Sometimes it is a life changing event that propels us to express our inner creativity. It could be a positive event like the birth of a child or the sadness felt from the death of a loved one. We are stirred from our day-to-day ritual ways to focus on the change. Our emotions swell. We need to talk about it. And to reflect on this event and allow its release from our constant daily thoughts, writing is an excellent tool. It may be poetry or journaling or scrapbooking using photos with comments. There is no time limit; you will express yourself when you are ready and in the way that feels right for you.

Your writing may be personal and private or a project that you want to share. There is no right or wrong approach; what may feel private today can be shared tomorrow. Sometimes a recovery process is so difficult that we need to nurse our inner turmoil. However our healing is expedited by recognizing the pain and releasing it. It is important to validate your experience; to create permanence of your thoughts and feelings on paper or on the computer. Writing can help move you forward creatively and cathartically; it is the experience of liberating yourself that is both empowering and healing.

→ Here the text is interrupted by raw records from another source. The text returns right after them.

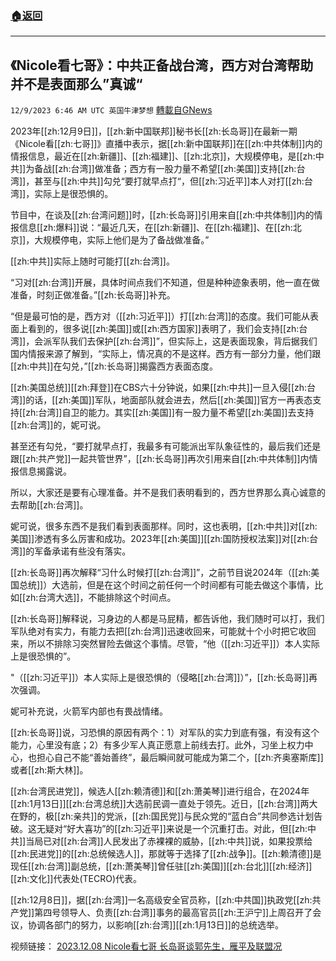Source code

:###  [:house:返回](README.md)
---


## 《Nicole看七哥》：中共正备战台湾，西方对台湾帮助并不是表面那么”真诚“
`12/9/2023 6:46 AM UTC 英国牛津梦想` [轉載自GNews](https://gnews.org/articles/2089298)


2023年[[zh:12月9日]]，[[zh:新中国联邦]]秘书长[[zh:长岛哥]]在最新一期《Nicole看[[zh:七哥]]》直播中表示，据[[zh:新中国联邦]]在[[zh:中共体制]]内的情报信息，最近在[[zh:新疆]]、[[zh:福建]]、[[zh:北京]]，大规模停电，是[[zh:中共]]为备战[[zh:台湾]]做准备；西方有一股力量不希望[[zh:美国]]支持[[zh:台湾]]，甚至与[[zh:中共]]勾兑“要打就早点打“，但[[zh:习近平]]本人对打[[zh:台湾]]，实际上是很恐惧的。

节目中，在谈及[[zh:台湾问题]]时，[[zh:长岛哥]]引用来自[[zh:中共体制]]内的情报信息[[zh:爆料]]说：“最近几天，在[[zh:新疆]]、在[[zh:福建]]、在[[zh:北京]]，大规模停电，实际上他们是为了备战做准备。”

[[zh:中共]]实际上随时可能打[[zh:台湾]]。

“习对[[zh:台湾]]开展，具体时间点我们不知道，但是种种迹象表明，他一直在做准备，时刻正做准备。”[[zh:长岛哥]]补充。

“但是最可怕的是，西方对（[[zh:习近平]]）打[[zh:台湾]]的态度。我们可能从表面上看到的，很多说[[zh:美国]]或[[zh:西方国家]]表明了，我们会支持[[zh:台湾]]，会派军队我们去保护[[zh:台湾]]”，但实际上，这是表面现象，背后据我们国内情报来源了解到，“实际上，情况真的不是这样。西方有一部分力量，他们跟[[zh:中共]]在勾兑，”[[zh:长岛哥]]揭露西方表面态度。

[[zh:美国总统]][[zh:拜登]]在CBS六十分钟说，如果[[zh:中共]]一旦入侵[[zh:台湾]]的话，[[zh:美国]]军队，地面部队就会进去，然后[[zh:美国]]官方一再表态支持[[zh:台湾]]自卫的能力。其实[[zh:美国]]有一股力量不希望[[zh:美国]]去支持[[zh:台湾]]的，妮可说。

甚至还有勾兑，“要打就早点打，我最多有可能派出军队象征性的，最后我们还是跟[[zh:共产党]]一起共管世界”，[[zh:长岛哥]]再次引用来自[[zh:中共体制]]内情报信息揭露说。

所以，大家还是要有心理准备。并不是我们表明看到的，西方世界那么真心诚意的去帮助[[zh:台湾]]。

妮可说，很多东西不是我们看到表面那样。同时，这也表明，[[zh:中共]]对[[zh:美国]]渗透有多么厉害和成功。2023年[[zh:美国]][[zh:国防授权法案]]对[[zh:台湾]]的军备承诺有些没有落实。

[[zh:长岛哥]]再次解释“习什么时候打[[zh:台湾]]”，之前节目说2024年（[[zh:美国总统]]）大选前，但是在这个时间之前任何一个时间都有可能去做这个事情，比如[[zh:台湾大选]]，不能排除这个时间点。

[[zh:长岛哥]]解释说，习身边的人都是马屁精，都告诉他，我们随时可以打，我们军队绝对有实力，有能力去把[[zh:台湾]]迅速收回来，可能就十个小时把它收回来，所以不排除习突然冒险去做这个事情。尽管，“他（[[zh:习近平]]）本人实际上是很恐惧的”。

"（[[zh:习近平]]）本人实际上是很恐惧的（侵略[[zh:台湾]]）”，[[zh:长岛哥]]再次强调。

妮可补充说，火箭军内部也有畏战情绪。

[[zh:长岛哥]]说，习恐惧的原因有两个：1）对军队的实力到底有强，有没有这个能力，心里没有底；2）有多少军人真正愿意上前线去打。此外，习坐上权力中心，也担心自己不能“善始善终”，最后瞬间就可能成为第二个，[[zh:齐奥塞斯库]]或者[[zh:斯大林]]。

[[zh:台湾民进党]]，候选人[[zh:赖清德]]和[[zh:萧美琴]]进行组合，在2024年[[zh:1月13日]][[zh:台湾总统]]大选前民调一直处于领先。近日，[[zh:台湾]]两大在野的，极[[zh:亲共]]的党派，[[zh:国民党]]与民众党的“蓝白合”共同参选计划告破。这无疑对“好大喜功”的[[zh:习近平]]来说是一个沉重打击。对此，但[[zh:中共]]当局已对[[zh:台湾]]人民发出了赤裸裸的威胁，[[zh:中共]]说，如果投票给[[zh:民进党]]的[[zh:总统候选人]]，那就等于选择了[[zh:战争]]。[[zh:赖清德]]是现任[[zh:台湾]]副总统，[[zh:萧美琴]]曾任驻[[zh:美国]][[zh:台北]][[zh:经济]][[zh:文化]]代表处(TECRO)代表。

[[zh:12月8日]]，据[[zh:台湾]]一名高级安全官员称，[[zh:中共国]]执政党[[zh:共产党]]第四号领导人、负责[[zh:台湾]]事务的最高官员[[zh:王沪宁]]上周召开了会议，协调各部门的努力，以影响[[zh:台湾]][[zh:1月13日]]的总统选举。

视频链接： [2023.12.08 Nicole看七哥 长岛哥谈郭先生，雁平及联盟况](https://gettr.com/streaming/p2w73ed5193)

So it is not surprising that poetry therapy is valued by people all over the world whether they are home based or in an education setting, facility or other communal environment. The National Association of Poetry Therapy , , provides certification through to individuals who wish to guide and mentor others using words of expression through teaching, therapy or the ministries. And in our medical world, poetry can offer a profound sense of relief and healing. Dr. Rafael Campo,, teaches and practices medicine at Harvard Medical School. He writes poetry and also writes about the practice of using poetry with his patients. With the tools of integrative medicine, he approaches healing dynamically with the heart, mind and soul of a caring physician set on empowering patients to fight for wellness.

Take some time to think, dream your thoughts and express yourself. Healing can happen at any time and in many ways.

Gloria Steinem, American Writer and Activist: “Writing is the only thing that, when I do it, I don't feel I should be doing something else.”